== Provided information
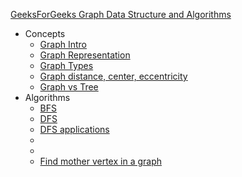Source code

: 
[GeeksForGeeks Graph Data Structure and Algorithms](https://www.geeksforgeeks.org/graph-data-structure-and-algorithms/)

- Concepts
  - [Graph Intro](https://www.geeksforgeeks.org/introduction-to-graphs-data-structure-and-algorithm-tutorials/)
  - [Graph Representation](https://www.geeksforgeeks.org/graph-and-its-representations/)
  - [Graph Types](https://www.geeksforgeeks.org/graph-types-and-applications/)
  - [Graph distance, center, eccentricity](https://www.geeksforgeeks.org/basic-properties-of-a-graph/)
  - [Graph vs Tree](https://www.geeksforgeeks.org/difference-between-graph-and-tree/)
- Algorithms
  - [BFS](https://www.geeksforgeeks.org/breadth-first-search-or-bfs-for-a-graph/)
  - [DFS](https://www.geeksforgeeks.org/depth-first-search-or-dfs-for-a-graph/)
  - [DFS applications](https://www.geeksforgeeks.org/applications-of-depth-first-search/)
  - []()
  - []()
  - [Find mother vertex in a graph](https://www.geeksforgeeks.org/find-a-mother-vertex-in-a-graph/)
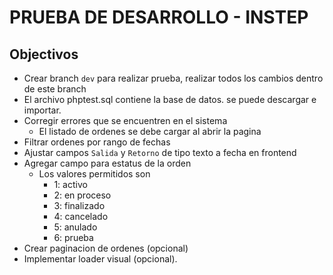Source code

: # PRUEBA DE DESARROLLO - INSTEP

## Objectivos
- Crear branch `dev` para realizar prueba, realizar todos los cambios dentro de este branch
- El archivo phptest.sql contiene la base de datos. se puede descargar e importar. 
- Corregir errores que se encuentren en el sistema
    - El listado de ordenes se debe cargar al abrir la pagina
- Filtrar ordenes por rango de fechas
- Ajustar campos `Salida` y `Retorno` de tipo texto a fecha en frontend 
- Agregar campo para estatus de la orden
    - Los valores permitidos son
        - 1: activo
        - 2: en proceso
        - 3: finalizado
        - 4: cancelado
        - 5: anulado
        - 6: prueba
- Crear paginacion de ordenes (opcional)
- Implementar loader visual (opcional).
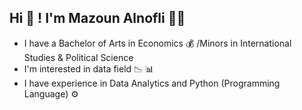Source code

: ## Hi :wave: ! I'm Mazoun Alnofli :woman_student:
 * I have a Bachelor of Arts in Economics :moneybag: /Minors in International Studies & Political Science
 * I'm interested in data field :chart_with_downwards_trend: :bar_chart:
 * I have experience in Data Analytics and Python (Programming Language) :gear: 

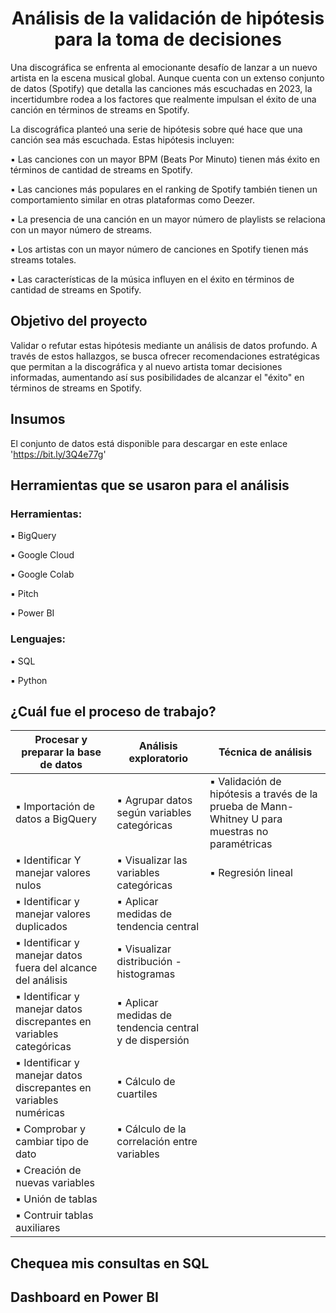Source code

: # <h1 align="center"> Análisis de la validación de hipótesis para la toma de decisiones  </h1>

Una discográfica se enfrenta al emocionante desafío de lanzar a un nuevo artista en la escena musical global. Aunque cuenta con un extenso conjunto de datos (Spotify) que detalla las canciones más escuchadas en 2023, la incertidumbre rodea a los factores que realmente impulsan el éxito de una canción en términos de streams en Spotify.

La discográfica planteó una serie de hipótesis sobre qué hace que una canción sea más escuchada. Estas hipótesis incluyen:

▪️ Las canciones con un mayor BPM (Beats Por Minuto) tienen más éxito en términos de cantidad de streams en Spotify.

▪️ Las canciones más populares en el ranking de Spotify también tienen un comportamiento similar en otras plataformas como Deezer.

▪️ La presencia de una canción en un mayor número de playlists se relaciona con un mayor número de streams.

▪️ Los artistas con un mayor número de canciones en Spotify tienen más streams totales.

▪️ Las características de la música influyen en el éxito en términos de cantidad de streams en Spotify.


## Objetivo del proyecto

Validar o refutar estas hipótesis mediante un análisis de datos profundo. A través de estos hallazgos, se busca ofrecer recomendaciones estratégicas que permitan a la discográfica y al nuevo artista tomar decisiones informadas, aumentando así sus posibilidades de alcanzar el "éxito" en términos de streams en Spotify.

## Insumos

El conjunto de datos está disponible para descargar en este enlace 'https://bit.ly/3Q4e77g'

## Herramientas que se usaron para el análisis

### Herramientas:

▪️ BigQuery 

▪️ Google Cloud

▪️ Google Colab

▪️ Pitch

▪️ Power BI

### Lenguajes:

▪️ SQL

▪️ Python

## ¿Cuál fue el proceso de trabajo?


| **Procesar y preparar la base de datos**                               | **Análisis exploratorio**                                    | **Técnica de análisis** |
|------------------------------------------------------------------------|--------------------------------------------------------------|-------------------------------------------------------------------------------------------------|
| ▪️ Importación de datos a BigQuery                                      | ▪️ Agrupar datos según variables categóricas                  |  ▪️ Validación de hipótesis a través de la prueba de Mann-Whitney U para muestras no paramétricas|
| ▪️ Identificar Y manejar valores nulos                                  | ▪️ Visualizar las variables categóricas                       | ▪️ Regresión lineal |
| ▪️ Identificar y manejar valores duplicados                             | ▪️ Aplicar medidas de tendencia central      |
| ▪️ Identificar y manejar datos fuera del alcance del análisis           | ▪️ Visualizar distribución - histogramas     |
| ▪️ Identificar y manejar datos discrepantes en variables categóricas    | ▪️ Aplicar medidas de tendencia central y de dispersión |
| ▪️ Identificar y manejar datos discrepantes en variables numéricas      | ▪️ Cálculo de cuartiles |
| ▪️ Comprobar y cambiar tipo de dato                                     | ▪️ Cálculo de la correlación entre variables |
| ▪️ Creación de nuevas variables                                         |                                             |
| ▪️ Unión de tablas                                                      |                                            |
| ▪️ Contruir tablas auxiliares                                           |                                                    |


## Chequea mis consultas en SQL

## Dashboard en Power BI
====
### [Work to be completed]
Transcribe each record exactly as it stands, setting aside any pictures.

### [Exercise output]
Source code

: 
[GeeksForGeeks Graph Data Structure and Algorithms](https://www.geeksforgeeks.org/graph-data-structure-and-algorithms/)

- Concepts
  - [Graph Intro](https://www.geeksforgeeks.org/introduction-to-graphs-data-structure-and-algorithm-tutorials/)
  - [Graph Representation](https://www.geeksforgeeks.org/graph-and-its-representations/)
  - [Graph Types](https://www.geeksforgeeks.org/graph-types-and-applications/)
  - [Graph distance, center, eccentricity](https://www.geeksforgeeks.org/basic-properties-of-a-graph/)
  - [Graph vs Tree](https://www.geeksforgeeks.org/difference-between-graph-and-tree/)
- Algorithms
  - [BFS](https://www.geeksforgeeks.org/breadth-first-search-or-bfs-for-a-graph/)
  - [DFS](https://www.geeksforgeeks.org/depth-first-search-or-dfs-for-a-graph/)
  - [DFS applications](https://www.geeksforgeeks.org/applications-of-depth-first-search/)
  - []()
  - []()
  - [Find mother vertex in a graph](https://www.geeksforgeeks.org/find-a-mother-vertex-in-a-graph/)
Source code

: # PRUEBA DE DESARROLLO - INSTEP

## Objectivos
- Crear branch `dev` para realizar prueba, realizar todos los cambios dentro de este branch
- El archivo phptest.sql contiene la base de datos. se puede descargar e importar. 
- Corregir errores que se encuentren en el sistema
    - El listado de ordenes se debe cargar al abrir la pagina
- Filtrar ordenes por rango de fechas
- Ajustar campos `Salida` y `Retorno` de tipo texto a fecha en frontend 
- Agregar campo para estatus de la orden
    - Los valores permitidos son
        - 1: activo
        - 2: en proceso
        - 3: finalizado
        - 4: cancelado
        - 5: anulado
        - 6: prueba
- Crear paginacion de ordenes (opcional)
- Implementar loader visual (opcional).
Source code

: ## Hi :wave: ! I'm Mazoun Alnofli :woman_student:
 * I have a Bachelor of Arts in Economics :moneybag: /Minors in International Studies & Political Science
 * I'm interested in data field :chart_with_downwards_trend: :bar_chart:
 * I have experience in Data Analytics and Python (Programming Language) :gear: 

Source code

: # <h1 align="center"> Análisis de la validación de hipótesis para la toma de decisiones  </h1>

Una discográfica se enfrenta al emocionante desafío de lanzar a un nuevo artista en la escena musical global. Aunque cuenta con un extenso conjunto de datos (Spotify) que detalla las canciones más escuchadas en 2023, la incertidumbre rodea a los factores que realmente impulsan el éxito de una canción en términos de streams en Spotify.

La discográfica planteó una serie de hipótesis sobre qué hace que una canción sea más escuchada. Estas hipótesis incluyen:

▪️ Las canciones con un mayor BPM (Beats Por Minuto) tienen más éxito en términos de cantidad de streams en Spotify.

▪️ Las canciones más populares en el ranking de Spotify también tienen un comportamiento similar en otras plataformas como Deezer.

▪️ La presencia de una canción en un mayor número de playlists se relaciona con un mayor número de streams.

▪️ Los artistas con un mayor número de canciones en Spotify tienen más streams totales.

▪️ Las características de la música influyen en el éxito en términos de cantidad de streams en Spotify.


## Objetivo del proyecto

Validar o refutar estas hipótesis mediante un análisis de datos profundo. A través de estos hallazgos, se busca ofrecer recomendaciones estratégicas que permitan a la discográfica y al nuevo artista tomar decisiones informadas, aumentando así sus posibilidades de alcanzar el "éxito" en términos de streams en Spotify.

## Insumos

El conjunto de datos está disponible para descargar en este enlace 'https://bit.ly/3Q4e77g'

## Herramientas que se usaron para el análisis

### Herramientas:

▪️ BigQuery 

▪️ Google Cloud

▪️ Google Colab

▪️ Pitch

▪️ Power BI

### Lenguajes:

▪️ SQL

▪️ Python

## ¿Cuál fue el proceso de trabajo?


| **Procesar y preparar la base de datos**                               | **Análisis exploratorio**                                    | **Técnica de análisis** |
|------------------------------------------------------------------------|--------------------------------------------------------------|-------------------------------------------------------------------------------------------------|
| ▪️ Importación de datos a BigQuery                                      | ▪️ Agrupar datos según variables categóricas                  |  ▪️ Validación de hipótesis a través de la prueba de Mann-Whitney U para muestras no paramétricas|
| ▪️ Identificar Y manejar valores nulos                                  | ▪️ Visualizar las variables categóricas                       | ▪️ Regresión lineal |
| ▪️ Identificar y manejar valores duplicados                             | ▪️ Aplicar medidas de tendencia central      |
| ▪️ Identificar y manejar datos fuera del alcance del análisis           | ▪️ Visualizar distribución - histogramas     |
| ▪️ Identificar y manejar datos discrepantes en variables categóricas    | ▪️ Aplicar medidas de tendencia central y de dispersión |
| ▪️ Identificar y manejar datos discrepantes en variables numéricas      | ▪️ Cálculo de cuartiles |
| ▪️ Comprobar y cambiar tipo de dato                                     | ▪️ Cálculo de la correlación entre variables |
| ▪️ Creación de nuevas variables                                         |                                             |
| ▪️ Unión de tablas                                                      |                                            |
| ▪️ Contruir tablas auxiliares                                           |                                                    |


## Chequea mis consultas en SQL

## Dashboard en Power BI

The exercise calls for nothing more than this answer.